Kamble sees a great need for meeting others of similar mind now more than ever.

“The Modi government runs with all Brahmin ministers who all work according to the RSS [Rashtriya Swayamsevak Sangh],” Kamble said. “Babasaheb’s Constitution is not running in this country anymore because of them.”

The RSS, he added, was playing not just with the sentiments of upper caste people, but also with the older and illiterate members of his own caste.

“Our parents look to Hindu gods and the RSS takes advantage of that,” he said. “They tell them not to do this or that, don’t go in here, work according to your caste. And they believe it.”

His uncle in his village in Ahmednagar recently almost came to blows with upper caste people after they confronted him for buying a chair and passing with it in front of the village temple.

“My uncle is the type to fight,” said Kamble. “So he stood there and shouted and not one person dared to lay a finger on him. But even our own people were telling him he should not have behaved that way. That is the problem. We are ourselves not united.”

Facing caste today

Rajesh Kadam, 31, might understand what Kamble was saying. Kadam is a chartered accountant who has lived his entire life in the Mumbai neighbourhood of Mulund, though his extended family is from Kankavli in coastal Maharashtra. Until a few years ago, Kadam said, even he used to worship Hindu gods and his family made Ganpatis for their home every Ganesh Chaturthi.

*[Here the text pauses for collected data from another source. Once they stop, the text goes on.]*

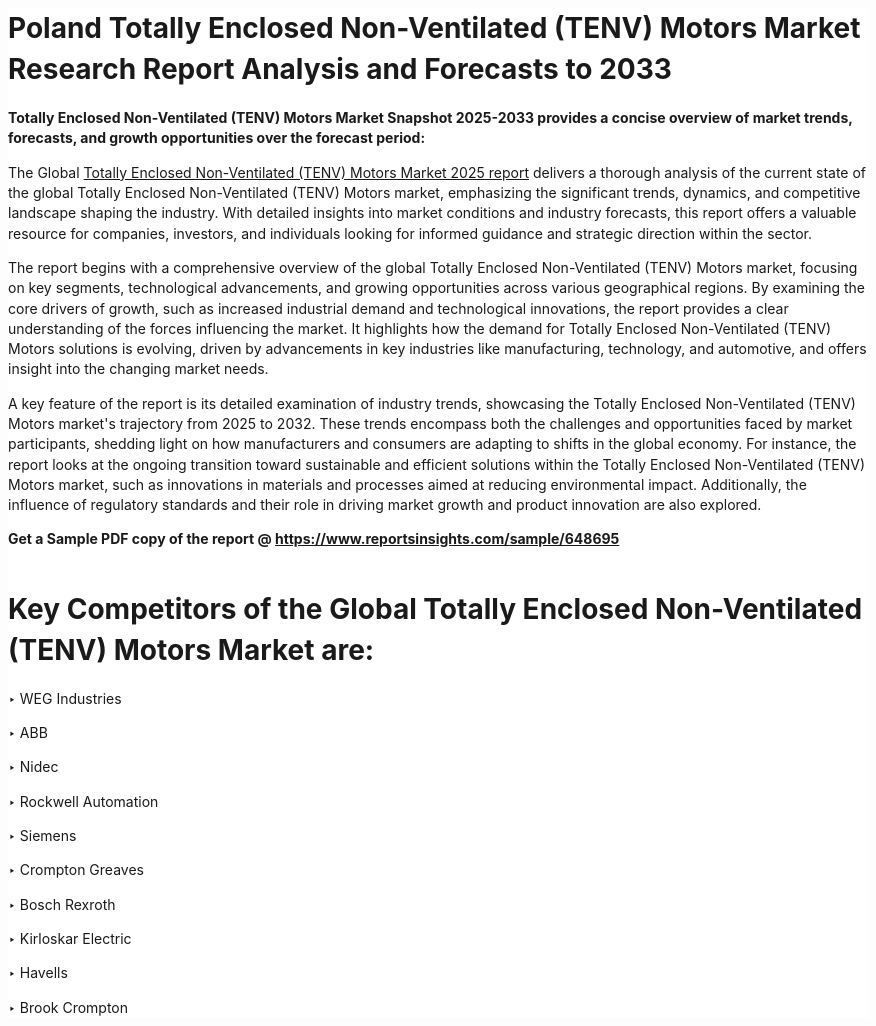 # Poland Totally Enclosed Non-Ventilated (TENV) Motors Market Research Report Analysis and Forecasts to 2033

<strong>Totally Enclosed Non-Ventilated (TENV) Motors Market Snapshot 2025-2033 provides a concise overview of market trends, forecasts, and growth opportunities over the forecast period:</strong>

The Global <a href=https://www.reportsinsights.com/sample/648695>Totally Enclosed Non-Ventilated (TENV) Motors Market 2025 report</a> delivers a thorough analysis of the current state of the global Totally Enclosed Non-Ventilated (TENV) Motors market, emphasizing the significant trends, dynamics, and competitive landscape shaping the industry. With detailed insights into market conditions and industry forecasts, this report offers a valuable resource for companies, investors, and individuals looking for informed guidance and strategic direction within the sector.

The report begins with a comprehensive overview of the global Totally Enclosed Non-Ventilated (TENV) Motors market, focusing on key segments, technological advancements, and growing opportunities across various geographical regions. By examining the core drivers of growth, such as increased industrial demand and technological innovations, the report provides a clear understanding of the forces influencing the market. It highlights how the demand for Totally Enclosed Non-Ventilated (TENV) Motors solutions is evolving, driven by advancements in key industries like manufacturing, technology, and automotive, and offers insight into the changing market needs.

A key feature of the report is its detailed examination of industry trends, showcasing the Totally Enclosed Non-Ventilated (TENV) Motors market's trajectory from 2025 to 2032. These trends encompass both the challenges and opportunities faced by market participants, shedding light on how manufacturers and consumers are adapting to shifts in the global economy. For instance, the report looks at the ongoing transition toward sustainable and efficient solutions within the Totally Enclosed Non-Ventilated (TENV) Motors market, such as innovations in materials and processes aimed at reducing environmental impact. Additionally, the influence of regulatory standards and their role in driving market growth and product innovation are also explored.

<strong>Get a Sample PDF copy of the report @ <a href=https://www.reportsinsights.com/sample/648695>https://www.reportsinsights.com/sample/648695</a></strong>

# <strong>Key Competitors of the Global Totally Enclosed Non-Ventilated (TENV) Motors Market are:</strong>

‣ WEG Industries

‣ ABB

‣ Nidec

‣ Rockwell Automation

‣ Siemens

‣ Crompton Greaves

‣ Bosch Rexroth

‣ Kirloskar Electric

‣ Havells

‣ Brook Crompton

Like many “upper” caste Indians, Kadam was aware of his caste identity but never felt it to be a reason for shame. Then in 2006, he tried to enter a Jain temple but was refused admission.

A few years later, he mentioned to a colleague at his chartered accountant firm over lunch that he was a “Jai Bhim wala”. The colleague immediately got up, ran into the next room and began to laugh.

“I was sitting there and crying and he went on laughing and saying I should have told him earlier,” Kadam said. “That is when I realised that there is too much superstition and blind faith in Hinduism and moved to Buddhism.”

Towards the future

“There is no future for anyone as long as the four castes exist,” added BG Kamble, a retired district official from Yavatmal. “They will not allow us to exist. But even though things are bad now, the reason you are able to be hold this pen is because of people like Babasaheb and Savitribai Phule. If the situation now was like it was in Babasaheb’s time, we would not be able to bear it.”


“These open caste walas get angry because they think we get too many subsidies,” Kadam said. “Even my wife who has a PhD in organic chemistry is from the open caste and gets angry saying people who don’t deserve positions get it. But all this is because even today open caste people think we are beneath them.”

Surendra Shinde, Kamble’s friend from the same village who works with him in Pune, pointed to what he felt was the reason for continued atrocities.

“They say that India’s youth will be the most by 2020,” Shinde said. “But though there are more young people, none of us are getting good work. As long as people are idle and have the time to think about these things, there will be more atrocities against us.”